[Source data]
====================

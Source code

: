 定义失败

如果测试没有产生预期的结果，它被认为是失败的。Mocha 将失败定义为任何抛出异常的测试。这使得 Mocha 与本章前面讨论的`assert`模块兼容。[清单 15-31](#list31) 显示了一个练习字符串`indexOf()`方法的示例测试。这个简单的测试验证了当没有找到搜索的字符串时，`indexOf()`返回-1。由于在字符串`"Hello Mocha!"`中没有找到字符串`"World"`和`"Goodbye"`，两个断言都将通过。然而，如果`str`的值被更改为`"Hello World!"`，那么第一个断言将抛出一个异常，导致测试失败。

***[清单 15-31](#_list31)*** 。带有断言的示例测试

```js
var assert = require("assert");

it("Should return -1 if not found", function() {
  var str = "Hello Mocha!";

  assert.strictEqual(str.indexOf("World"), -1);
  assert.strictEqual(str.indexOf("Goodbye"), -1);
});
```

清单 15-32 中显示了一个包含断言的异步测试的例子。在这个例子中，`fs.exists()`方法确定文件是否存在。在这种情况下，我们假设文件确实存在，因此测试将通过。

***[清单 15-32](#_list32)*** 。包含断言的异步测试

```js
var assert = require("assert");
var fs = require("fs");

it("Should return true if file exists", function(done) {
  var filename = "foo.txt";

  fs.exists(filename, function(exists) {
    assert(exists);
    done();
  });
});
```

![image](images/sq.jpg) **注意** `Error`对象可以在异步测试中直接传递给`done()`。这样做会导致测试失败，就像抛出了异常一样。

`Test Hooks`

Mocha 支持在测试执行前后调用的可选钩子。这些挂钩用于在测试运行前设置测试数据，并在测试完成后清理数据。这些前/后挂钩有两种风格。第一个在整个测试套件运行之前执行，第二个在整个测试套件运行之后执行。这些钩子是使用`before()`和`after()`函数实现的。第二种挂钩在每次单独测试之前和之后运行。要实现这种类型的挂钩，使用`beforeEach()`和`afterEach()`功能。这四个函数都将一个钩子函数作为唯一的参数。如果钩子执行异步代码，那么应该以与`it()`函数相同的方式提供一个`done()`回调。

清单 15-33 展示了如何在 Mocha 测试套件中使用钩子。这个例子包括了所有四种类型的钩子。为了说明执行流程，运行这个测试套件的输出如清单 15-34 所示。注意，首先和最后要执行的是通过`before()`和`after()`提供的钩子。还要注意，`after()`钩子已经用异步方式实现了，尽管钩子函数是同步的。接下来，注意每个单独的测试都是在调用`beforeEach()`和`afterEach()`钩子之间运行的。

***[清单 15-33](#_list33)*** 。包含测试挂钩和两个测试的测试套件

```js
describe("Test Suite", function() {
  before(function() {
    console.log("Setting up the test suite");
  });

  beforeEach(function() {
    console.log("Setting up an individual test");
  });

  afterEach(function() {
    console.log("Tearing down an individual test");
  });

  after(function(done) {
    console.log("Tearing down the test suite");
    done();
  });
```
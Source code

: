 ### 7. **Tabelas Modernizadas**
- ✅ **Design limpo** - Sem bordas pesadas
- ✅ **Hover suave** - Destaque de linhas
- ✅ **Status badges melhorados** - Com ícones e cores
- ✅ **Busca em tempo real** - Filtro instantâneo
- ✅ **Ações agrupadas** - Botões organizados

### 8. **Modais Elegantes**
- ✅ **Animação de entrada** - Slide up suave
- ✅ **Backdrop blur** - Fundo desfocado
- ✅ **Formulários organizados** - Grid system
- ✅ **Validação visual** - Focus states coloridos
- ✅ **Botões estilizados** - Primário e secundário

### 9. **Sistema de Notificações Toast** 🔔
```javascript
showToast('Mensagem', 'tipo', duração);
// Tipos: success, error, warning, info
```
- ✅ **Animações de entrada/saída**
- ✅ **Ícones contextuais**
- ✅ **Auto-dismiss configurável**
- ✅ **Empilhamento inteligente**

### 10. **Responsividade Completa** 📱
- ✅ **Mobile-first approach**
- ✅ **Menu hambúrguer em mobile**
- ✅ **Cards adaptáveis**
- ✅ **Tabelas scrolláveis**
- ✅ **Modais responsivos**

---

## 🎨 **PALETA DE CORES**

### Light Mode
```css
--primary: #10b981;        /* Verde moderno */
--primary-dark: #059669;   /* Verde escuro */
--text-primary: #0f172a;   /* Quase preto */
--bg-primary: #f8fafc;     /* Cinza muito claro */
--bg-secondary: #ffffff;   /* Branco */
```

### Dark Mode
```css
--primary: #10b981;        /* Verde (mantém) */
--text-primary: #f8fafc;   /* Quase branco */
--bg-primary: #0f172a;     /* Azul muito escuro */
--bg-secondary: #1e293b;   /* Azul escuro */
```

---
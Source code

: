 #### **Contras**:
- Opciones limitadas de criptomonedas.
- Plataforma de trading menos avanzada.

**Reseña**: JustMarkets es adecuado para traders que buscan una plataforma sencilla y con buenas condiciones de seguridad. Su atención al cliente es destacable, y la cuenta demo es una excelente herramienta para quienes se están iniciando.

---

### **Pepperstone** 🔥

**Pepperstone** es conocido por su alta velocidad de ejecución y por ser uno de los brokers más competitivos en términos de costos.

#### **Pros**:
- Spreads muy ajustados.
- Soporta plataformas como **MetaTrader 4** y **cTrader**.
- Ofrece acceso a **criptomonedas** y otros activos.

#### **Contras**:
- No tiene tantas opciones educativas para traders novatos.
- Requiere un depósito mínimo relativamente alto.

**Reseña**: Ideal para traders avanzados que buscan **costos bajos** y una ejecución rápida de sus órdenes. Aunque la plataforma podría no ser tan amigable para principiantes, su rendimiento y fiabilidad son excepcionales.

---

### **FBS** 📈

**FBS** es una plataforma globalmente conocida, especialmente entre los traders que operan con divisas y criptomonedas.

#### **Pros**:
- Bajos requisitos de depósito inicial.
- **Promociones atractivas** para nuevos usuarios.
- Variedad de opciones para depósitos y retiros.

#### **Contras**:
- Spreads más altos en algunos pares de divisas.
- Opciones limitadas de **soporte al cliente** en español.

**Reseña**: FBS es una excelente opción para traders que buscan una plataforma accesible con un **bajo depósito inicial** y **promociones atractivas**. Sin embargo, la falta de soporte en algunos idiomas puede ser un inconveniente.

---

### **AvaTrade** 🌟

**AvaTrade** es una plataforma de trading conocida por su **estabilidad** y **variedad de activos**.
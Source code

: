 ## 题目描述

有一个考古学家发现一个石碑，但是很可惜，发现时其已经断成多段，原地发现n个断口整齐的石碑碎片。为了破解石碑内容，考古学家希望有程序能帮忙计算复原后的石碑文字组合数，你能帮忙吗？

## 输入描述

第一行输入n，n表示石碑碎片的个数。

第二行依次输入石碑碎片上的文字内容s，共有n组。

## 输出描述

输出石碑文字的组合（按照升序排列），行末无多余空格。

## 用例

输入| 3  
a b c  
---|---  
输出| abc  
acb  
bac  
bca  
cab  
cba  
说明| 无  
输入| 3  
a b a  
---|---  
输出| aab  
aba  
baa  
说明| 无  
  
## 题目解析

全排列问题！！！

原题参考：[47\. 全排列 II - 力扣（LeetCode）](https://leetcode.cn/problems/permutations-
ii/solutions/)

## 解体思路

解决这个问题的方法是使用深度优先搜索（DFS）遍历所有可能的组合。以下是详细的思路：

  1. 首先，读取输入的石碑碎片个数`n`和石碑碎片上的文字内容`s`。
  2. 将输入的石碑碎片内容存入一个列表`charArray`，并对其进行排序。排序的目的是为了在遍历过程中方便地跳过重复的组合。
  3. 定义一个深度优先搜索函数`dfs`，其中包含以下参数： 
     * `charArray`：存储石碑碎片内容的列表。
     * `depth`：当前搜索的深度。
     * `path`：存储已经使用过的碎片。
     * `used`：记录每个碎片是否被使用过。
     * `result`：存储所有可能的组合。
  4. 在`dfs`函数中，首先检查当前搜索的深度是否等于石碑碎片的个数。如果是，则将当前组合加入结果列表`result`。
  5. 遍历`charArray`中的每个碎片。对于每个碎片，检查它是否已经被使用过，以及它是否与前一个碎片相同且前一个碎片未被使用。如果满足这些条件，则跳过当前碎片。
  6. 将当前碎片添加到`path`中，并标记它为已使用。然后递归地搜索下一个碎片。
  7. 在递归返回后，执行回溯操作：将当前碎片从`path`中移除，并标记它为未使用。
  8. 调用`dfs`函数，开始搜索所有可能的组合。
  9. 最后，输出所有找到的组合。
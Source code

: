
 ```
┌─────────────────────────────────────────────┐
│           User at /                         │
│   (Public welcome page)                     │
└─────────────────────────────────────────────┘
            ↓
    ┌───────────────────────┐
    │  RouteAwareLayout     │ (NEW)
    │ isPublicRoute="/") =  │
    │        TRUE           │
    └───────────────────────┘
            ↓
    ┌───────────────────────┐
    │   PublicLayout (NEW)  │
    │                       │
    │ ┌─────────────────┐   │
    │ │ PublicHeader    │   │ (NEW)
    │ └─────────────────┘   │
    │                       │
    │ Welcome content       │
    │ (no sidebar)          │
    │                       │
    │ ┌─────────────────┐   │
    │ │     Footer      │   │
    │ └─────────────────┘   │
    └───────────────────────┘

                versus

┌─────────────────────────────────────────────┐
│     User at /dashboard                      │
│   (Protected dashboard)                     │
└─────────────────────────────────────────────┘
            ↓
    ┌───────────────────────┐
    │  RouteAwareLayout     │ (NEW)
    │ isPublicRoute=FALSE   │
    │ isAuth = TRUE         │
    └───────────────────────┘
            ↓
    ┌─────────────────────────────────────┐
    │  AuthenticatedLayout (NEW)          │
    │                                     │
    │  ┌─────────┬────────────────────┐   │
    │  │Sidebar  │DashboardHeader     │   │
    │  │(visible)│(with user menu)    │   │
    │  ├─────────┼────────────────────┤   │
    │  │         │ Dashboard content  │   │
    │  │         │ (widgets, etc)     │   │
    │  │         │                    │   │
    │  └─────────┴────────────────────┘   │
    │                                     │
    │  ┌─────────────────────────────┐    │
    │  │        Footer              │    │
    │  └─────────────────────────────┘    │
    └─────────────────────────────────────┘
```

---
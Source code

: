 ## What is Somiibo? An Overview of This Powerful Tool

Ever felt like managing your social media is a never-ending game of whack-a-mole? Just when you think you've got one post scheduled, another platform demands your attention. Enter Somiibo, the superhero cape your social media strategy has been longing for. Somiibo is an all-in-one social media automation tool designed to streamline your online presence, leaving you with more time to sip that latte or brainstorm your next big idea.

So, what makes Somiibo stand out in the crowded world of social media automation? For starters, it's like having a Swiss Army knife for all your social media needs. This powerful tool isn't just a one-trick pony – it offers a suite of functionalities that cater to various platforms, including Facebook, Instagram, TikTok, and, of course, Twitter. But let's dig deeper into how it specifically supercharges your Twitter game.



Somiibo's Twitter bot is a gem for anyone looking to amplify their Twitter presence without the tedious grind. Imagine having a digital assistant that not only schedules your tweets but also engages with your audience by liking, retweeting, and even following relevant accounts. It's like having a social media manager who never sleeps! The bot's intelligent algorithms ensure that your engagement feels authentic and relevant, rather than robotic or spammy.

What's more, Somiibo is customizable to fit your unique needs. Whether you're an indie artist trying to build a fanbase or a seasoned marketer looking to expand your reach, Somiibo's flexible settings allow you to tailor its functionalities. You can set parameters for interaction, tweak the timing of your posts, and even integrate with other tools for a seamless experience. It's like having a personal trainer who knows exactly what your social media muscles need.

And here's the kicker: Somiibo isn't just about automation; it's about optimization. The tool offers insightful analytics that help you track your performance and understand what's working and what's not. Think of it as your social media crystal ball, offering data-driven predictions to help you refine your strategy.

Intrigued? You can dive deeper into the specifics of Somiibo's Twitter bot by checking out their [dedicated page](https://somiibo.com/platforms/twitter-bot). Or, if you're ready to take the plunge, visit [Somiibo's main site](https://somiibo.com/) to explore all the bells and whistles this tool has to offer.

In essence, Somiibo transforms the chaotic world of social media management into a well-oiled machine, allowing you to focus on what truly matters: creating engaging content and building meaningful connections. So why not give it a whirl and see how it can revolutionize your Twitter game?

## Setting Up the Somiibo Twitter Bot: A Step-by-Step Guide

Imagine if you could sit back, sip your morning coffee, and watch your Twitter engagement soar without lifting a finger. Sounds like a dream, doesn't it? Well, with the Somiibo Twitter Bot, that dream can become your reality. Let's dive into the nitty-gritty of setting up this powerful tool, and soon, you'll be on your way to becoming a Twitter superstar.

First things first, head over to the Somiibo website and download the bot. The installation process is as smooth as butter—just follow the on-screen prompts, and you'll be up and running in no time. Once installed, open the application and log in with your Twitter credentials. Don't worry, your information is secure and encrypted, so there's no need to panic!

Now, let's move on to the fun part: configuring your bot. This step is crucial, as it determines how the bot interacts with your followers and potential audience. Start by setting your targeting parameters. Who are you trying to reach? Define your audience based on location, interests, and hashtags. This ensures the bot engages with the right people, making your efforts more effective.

====================

* [WHAT YOU HAVE TO DO] Matching lines for the string "charArray": work out how many the records contain and write only the number.

* [EXPECTED ANSWER] 3